How Much Milk Is Really Needed For A Milk Stash?

How Much Milk Is Really Needed For A Milk Stash?

Written by Tanya, IBCLC    

Let's face it, going back to work after having a baby is stressful, even under the best of circumstances. With the addition of a pandemic, returning to work (either back to your office or to working from home) can add extra anxiety. 

For pumping moms, one source of comfort can be a stash of breast milk in the freezer. Those bags of frozen milk symbolize security - an insurance policy against our babies going hungry while we're away.  


Some moms discover too late that they haven't put away enough milk, while others pump far more than they'll ever use. Below we offer some practical steps to developing a freezer stash of your own.

First, what is your backup supply really for? It's important to know that, unless you are unable to pump enough at work, your breast milk stash is not what your baby will be consuming on a daily basis. Instead, your baby's regular supply will come from what you pumped the previous day.  

Think of it this way: Let’s say you go back to work on a Wednesday.  You use your stash to cover that day. On Wednesday, you pump as often as your baby would be nursing were you at home, and you come home with milk you put in the fridge to be used on Thursday. On Thursday, your baby eats the milk you pumped on Wednesday, and on Friday she eats what you pumped on Thursday, and (you guessed it), on Monday she eats what you pumped on Friday.

So what is the backup stash for?

Your backup stash has three purposes: 

1) to use on your first day back at work, when you won't have milk pumped the day before 

2) as a buffer to cover the unexpected (such as spilled milk at daycare) or when you can’t  pump enough times while at work 

3) other separations (a night out, a business trip, etc.).  


So, knowing what your backup supply is for, how much should you put away?

Recommendations vary, and it depends to some extent on what will make you feel confident when you go back to work. But here is a guide to figuring out a rough estimate of how much milk you might need by your first day back at work.

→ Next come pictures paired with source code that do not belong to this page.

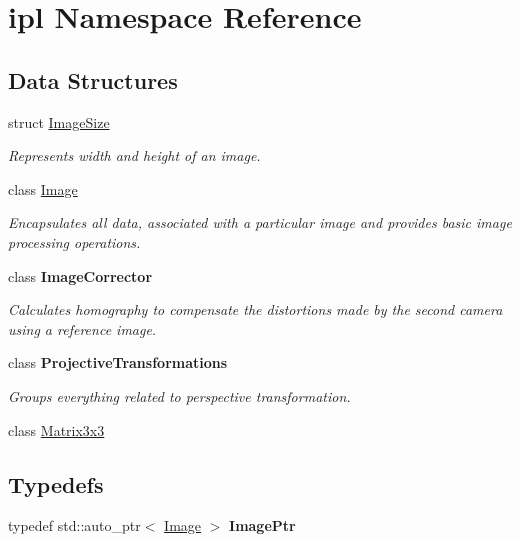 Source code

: \hypertarget{namespaceipl}{
\section{ipl Namespace Reference}
\label{namespaceipl}
}
\subsection*{Data Structures}
\begin{DoxyCompactItemize}
\item 
struct \hyperlink{structipl_1_1ImageSize}{ImageSize}
\begin{DoxyCompactList}\small\item\em Represents width and height of an image. \end{DoxyCompactList}\item 
class \hyperlink{classipl_1_1Image}{Image}
\begin{DoxyCompactList}\small\item\em Encapsulates all data, associated with a particular image and provides basic image processing operations. \end{DoxyCompactList}\item 
class {\bfseries ImageCorrector}
\begin{DoxyCompactList}\small\item\em Calculates homography to compensate the distortions made by the second camera using a reference image. \end{DoxyCompactList}\item 
class {\bfseries ProjectiveTransformations}
\begin{DoxyCompactList}\small\item\em Groups everything related to perspective transformation. \end{DoxyCompactList}\item 
class \hyperlink{classipl_1_1Matrix3x3}{Matrix3x3}
\end{DoxyCompactItemize}
\subsection*{Typedefs}
\begin{DoxyCompactItemize}
\item 
\hypertarget{namespaceipl_a487eca73b8111bc641a2097a5c415ecf}{
typedef std::auto\_\-ptr$<$ \hyperlink{classipl_1_1Image}{Image} $>$ {\bfseries ImagePtr}}
\label{namespaceipl_a487eca73b8111bc641a2097a5c415ecf}

\end{DoxyCompactItemize}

Start by figuring out how many feedings you'll be missing each working day. For example, if your baby normally eats at roughly 10:00, 1:00, 3:00, and 5:00, and you'll be gone (including commute time) from 8:30 to 5:30, you'll be missing four feedings. Of course, the number of feedings depends on how long you'll be gone. Moms with long commutes or double shifts will miss more feedings.  

Take the number of feedings you'll be missing (in this case four), and multiply that by an average of 3-4 ounces per feeding (this is the average amount for breastfed babies between 1-6 months), and you'd need something like 12-16 ounces per day.  

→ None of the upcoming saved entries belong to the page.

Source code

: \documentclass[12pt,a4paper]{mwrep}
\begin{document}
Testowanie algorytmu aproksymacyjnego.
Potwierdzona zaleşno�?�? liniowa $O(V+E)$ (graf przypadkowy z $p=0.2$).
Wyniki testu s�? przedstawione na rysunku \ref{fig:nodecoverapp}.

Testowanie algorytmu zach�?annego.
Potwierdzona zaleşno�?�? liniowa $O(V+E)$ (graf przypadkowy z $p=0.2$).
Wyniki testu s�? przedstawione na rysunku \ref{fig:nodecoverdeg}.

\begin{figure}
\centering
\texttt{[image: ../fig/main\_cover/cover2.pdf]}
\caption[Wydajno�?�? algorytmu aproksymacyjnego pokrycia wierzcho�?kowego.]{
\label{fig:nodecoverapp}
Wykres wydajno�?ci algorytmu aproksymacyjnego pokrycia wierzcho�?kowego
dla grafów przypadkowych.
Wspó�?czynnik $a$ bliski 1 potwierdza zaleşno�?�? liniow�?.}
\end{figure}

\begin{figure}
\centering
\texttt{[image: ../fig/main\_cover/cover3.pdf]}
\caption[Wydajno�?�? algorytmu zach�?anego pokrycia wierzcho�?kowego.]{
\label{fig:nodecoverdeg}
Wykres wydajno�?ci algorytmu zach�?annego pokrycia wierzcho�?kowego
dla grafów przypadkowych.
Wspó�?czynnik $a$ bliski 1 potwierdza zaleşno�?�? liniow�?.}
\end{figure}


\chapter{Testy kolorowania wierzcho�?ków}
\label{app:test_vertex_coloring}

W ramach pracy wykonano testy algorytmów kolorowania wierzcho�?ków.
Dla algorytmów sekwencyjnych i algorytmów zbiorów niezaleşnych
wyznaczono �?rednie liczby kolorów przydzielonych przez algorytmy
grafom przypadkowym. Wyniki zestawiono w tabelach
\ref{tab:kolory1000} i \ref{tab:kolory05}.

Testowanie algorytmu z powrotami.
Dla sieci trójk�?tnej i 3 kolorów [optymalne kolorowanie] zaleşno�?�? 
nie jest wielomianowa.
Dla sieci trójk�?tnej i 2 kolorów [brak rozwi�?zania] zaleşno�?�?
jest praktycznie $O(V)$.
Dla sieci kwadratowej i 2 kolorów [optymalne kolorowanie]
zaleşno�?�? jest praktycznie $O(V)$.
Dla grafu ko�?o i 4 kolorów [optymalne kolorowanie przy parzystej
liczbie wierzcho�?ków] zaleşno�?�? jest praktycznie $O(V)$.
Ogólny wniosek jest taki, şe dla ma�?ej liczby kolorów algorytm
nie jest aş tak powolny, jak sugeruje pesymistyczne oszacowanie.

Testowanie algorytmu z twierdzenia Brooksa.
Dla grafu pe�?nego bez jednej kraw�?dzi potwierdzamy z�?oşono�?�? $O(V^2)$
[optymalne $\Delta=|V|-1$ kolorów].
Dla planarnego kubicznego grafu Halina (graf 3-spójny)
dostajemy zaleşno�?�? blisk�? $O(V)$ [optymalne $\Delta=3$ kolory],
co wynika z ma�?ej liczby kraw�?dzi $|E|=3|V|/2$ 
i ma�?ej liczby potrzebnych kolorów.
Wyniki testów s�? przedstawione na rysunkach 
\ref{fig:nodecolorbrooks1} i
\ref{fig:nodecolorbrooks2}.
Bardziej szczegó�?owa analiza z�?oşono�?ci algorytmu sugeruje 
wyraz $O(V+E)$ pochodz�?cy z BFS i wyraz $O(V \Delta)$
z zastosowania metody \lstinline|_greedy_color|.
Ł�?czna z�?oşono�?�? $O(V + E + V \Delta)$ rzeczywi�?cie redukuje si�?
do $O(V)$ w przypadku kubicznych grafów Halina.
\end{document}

Now let's shoot for having between 3-5 days worth of milk stored before you go back to work.  Multiply 12-16 ounces by 3-5 days.  If you'll be missing four feedings per day, multiply 12-16 ounces by 3-5 days, and you'll get a total of somewhere between 36 and 80 ounces.  

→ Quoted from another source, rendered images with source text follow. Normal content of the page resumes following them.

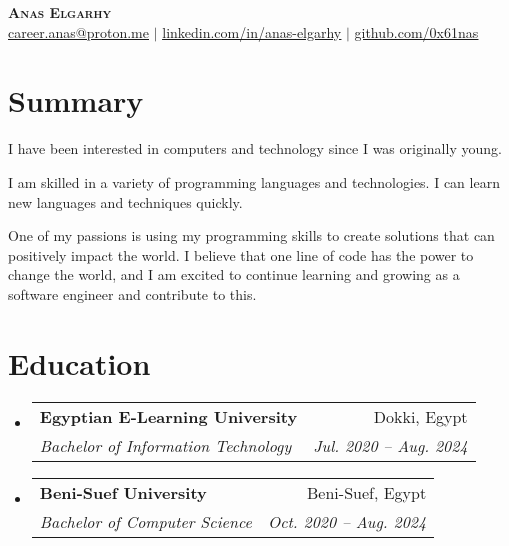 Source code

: \documentclass[letterpaper,11pt]{article}
\makeatletter
\newcommand{\resumeSubheading}[4]{
  \vspace{-2pt}\item
    \begin{tabular*}{0.97\textwidth}[t]{l@{\extracolsep{\fill}}r}
      \textbf{#1} & #2 \\
      \textit{\small#3} & \textit{\small #4} \\
    \end{tabular*}\vspace{-7pt}
}
\newcommand{\resumeSubHeadingListStart}{\begin{itemize}[leftmargin=0.15in, label={}]}
\newcommand{\resumeSubHeadingListEnd}{\end{itemize}}
\makeatother
\begin{document}

\begin{center}
    \textbf{\Huge \scshape Anas Elgarhy} \\ \vspace{1pt}
    \href{mailto:career.anas@proton.me}{\underline{career.anas@proton.me}} $|$ 
    \href{https://linkedin.com/in/anas-elgarhy}{\underline{linkedin.com/in/anas-elgarhy}} $|$
    \href{https://github.com/0x61nas}{\underline{github.com/0x61nas}}
\end{center}


\section{Summary}
I have been interested in computers and technology since I was originally young. \\ \vspace{4pt}

I am skilled in a variety of programming languages and technologies. I can learn new languages and techniques quickly. \\ \vspace{4pt}

One of my passions is using my programming skills to create solutions that can positively impact the world. 
I believe that one line of code has the power to change the world, and I am excited to continue learning and growing as a software engineer and contribute to this.


\section{Education}
  \resumeSubHeadingListStart
    \resumeSubheading
      {Egyptian E-Learning University}{Dokki, Egypt}
      {Bachelor of Information Technology}{Jul. 2020 -- Aug. 2024}
    \resumeSubheading
      {Beni-Suef University}{Beni-Suef, Egypt}
      {Bachelor of Computer Science}{Oct. 2020 -- Aug. 2024}
  \resumeSubHeadingListEnd
\end{document}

Is there anything wrong with pumping more?  No, though you have to balance the time it will take to pump with time spent with your baby or having a bit of time to yourself (naptime is precious!). And any mom with an oversupply should recognize that the more pumping she does the more milk she will make.

One caveat:  If you find that you regularly don't pump enough to cover the next day's feedings, you'll depend on your stash more. If you know in advance that you won't pump enough you will want to build a larger stash. You may also need to more faithfully replenish your stash by, for example, pumping once or twice over the weekend.


It might feel overwhelming to have a goal of 36 to 80 ounces, but if you take pumping one day at a time it will feel more manageable. Your pumping will be most productive if you do it early in the day, when your supply is highest.  You can pick a point in between two morning feedings to pump. Avoid the end of the day, when your supply is lower and babies tend to want to cluster feed.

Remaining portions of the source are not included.